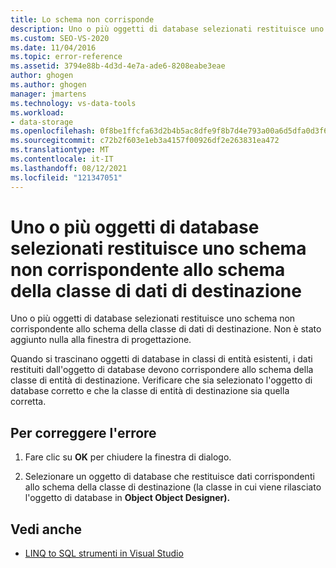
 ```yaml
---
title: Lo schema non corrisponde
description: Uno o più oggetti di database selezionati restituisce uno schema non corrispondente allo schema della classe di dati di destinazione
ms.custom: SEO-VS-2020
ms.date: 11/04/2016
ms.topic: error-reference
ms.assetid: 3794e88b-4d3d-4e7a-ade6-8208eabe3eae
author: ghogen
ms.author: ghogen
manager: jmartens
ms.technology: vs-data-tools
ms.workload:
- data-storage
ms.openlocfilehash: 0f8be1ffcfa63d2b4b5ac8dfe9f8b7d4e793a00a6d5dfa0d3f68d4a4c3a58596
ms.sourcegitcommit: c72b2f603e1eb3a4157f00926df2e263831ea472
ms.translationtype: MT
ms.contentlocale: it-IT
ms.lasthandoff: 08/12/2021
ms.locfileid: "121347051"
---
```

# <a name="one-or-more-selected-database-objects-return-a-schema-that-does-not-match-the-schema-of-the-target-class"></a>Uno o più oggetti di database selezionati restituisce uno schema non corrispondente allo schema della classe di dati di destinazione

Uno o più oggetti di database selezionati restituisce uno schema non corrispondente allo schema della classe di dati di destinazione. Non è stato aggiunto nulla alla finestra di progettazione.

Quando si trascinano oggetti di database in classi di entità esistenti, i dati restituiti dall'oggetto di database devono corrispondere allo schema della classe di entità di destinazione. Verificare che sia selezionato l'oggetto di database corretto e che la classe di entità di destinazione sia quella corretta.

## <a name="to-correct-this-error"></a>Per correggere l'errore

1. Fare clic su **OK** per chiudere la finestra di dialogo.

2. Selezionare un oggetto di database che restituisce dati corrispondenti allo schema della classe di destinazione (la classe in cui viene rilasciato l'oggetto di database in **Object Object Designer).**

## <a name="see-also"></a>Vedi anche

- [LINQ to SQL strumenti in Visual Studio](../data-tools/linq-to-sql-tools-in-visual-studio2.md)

...

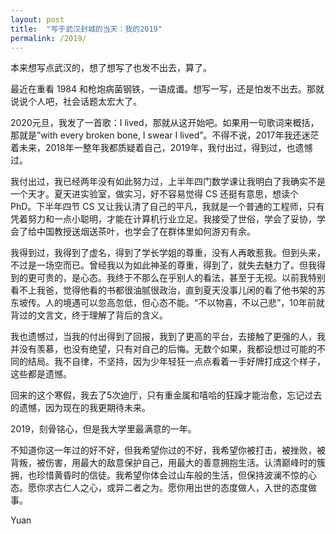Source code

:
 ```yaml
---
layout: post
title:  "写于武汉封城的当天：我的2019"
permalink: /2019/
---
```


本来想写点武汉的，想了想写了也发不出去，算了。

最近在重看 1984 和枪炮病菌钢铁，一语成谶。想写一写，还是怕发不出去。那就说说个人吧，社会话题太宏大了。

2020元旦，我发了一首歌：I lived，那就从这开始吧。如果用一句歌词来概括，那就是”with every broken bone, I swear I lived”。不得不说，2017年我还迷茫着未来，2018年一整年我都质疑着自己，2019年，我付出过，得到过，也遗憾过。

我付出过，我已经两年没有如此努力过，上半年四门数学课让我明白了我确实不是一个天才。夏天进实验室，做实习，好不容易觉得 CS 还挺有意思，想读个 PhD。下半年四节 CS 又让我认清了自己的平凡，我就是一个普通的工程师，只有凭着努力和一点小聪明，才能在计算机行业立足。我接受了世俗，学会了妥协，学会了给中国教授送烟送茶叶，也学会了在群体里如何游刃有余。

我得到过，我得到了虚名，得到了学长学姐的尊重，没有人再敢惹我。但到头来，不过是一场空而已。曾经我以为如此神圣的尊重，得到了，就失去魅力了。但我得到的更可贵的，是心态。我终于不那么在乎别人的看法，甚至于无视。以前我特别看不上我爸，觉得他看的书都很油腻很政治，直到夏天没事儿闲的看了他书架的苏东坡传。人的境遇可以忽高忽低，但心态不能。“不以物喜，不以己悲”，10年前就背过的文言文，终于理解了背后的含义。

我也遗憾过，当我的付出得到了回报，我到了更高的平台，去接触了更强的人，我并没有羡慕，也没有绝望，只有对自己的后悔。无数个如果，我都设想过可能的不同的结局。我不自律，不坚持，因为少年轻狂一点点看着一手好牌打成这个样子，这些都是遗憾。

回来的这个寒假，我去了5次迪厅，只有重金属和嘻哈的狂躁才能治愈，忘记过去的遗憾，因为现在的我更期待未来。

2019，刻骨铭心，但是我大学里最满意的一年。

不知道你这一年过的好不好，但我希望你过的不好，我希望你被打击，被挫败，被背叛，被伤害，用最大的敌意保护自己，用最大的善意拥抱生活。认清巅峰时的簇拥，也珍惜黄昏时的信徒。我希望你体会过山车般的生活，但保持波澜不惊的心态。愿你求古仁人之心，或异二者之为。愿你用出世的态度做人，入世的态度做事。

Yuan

■ **WHAT TO PRODUCE**:
Check every line of the data above for the string "error", and copy those that have it.

■ **RESPONSE AREA**:
ms.topic: error-reference
## <a name="to-correct-this-error"></a>Per correggere l'errore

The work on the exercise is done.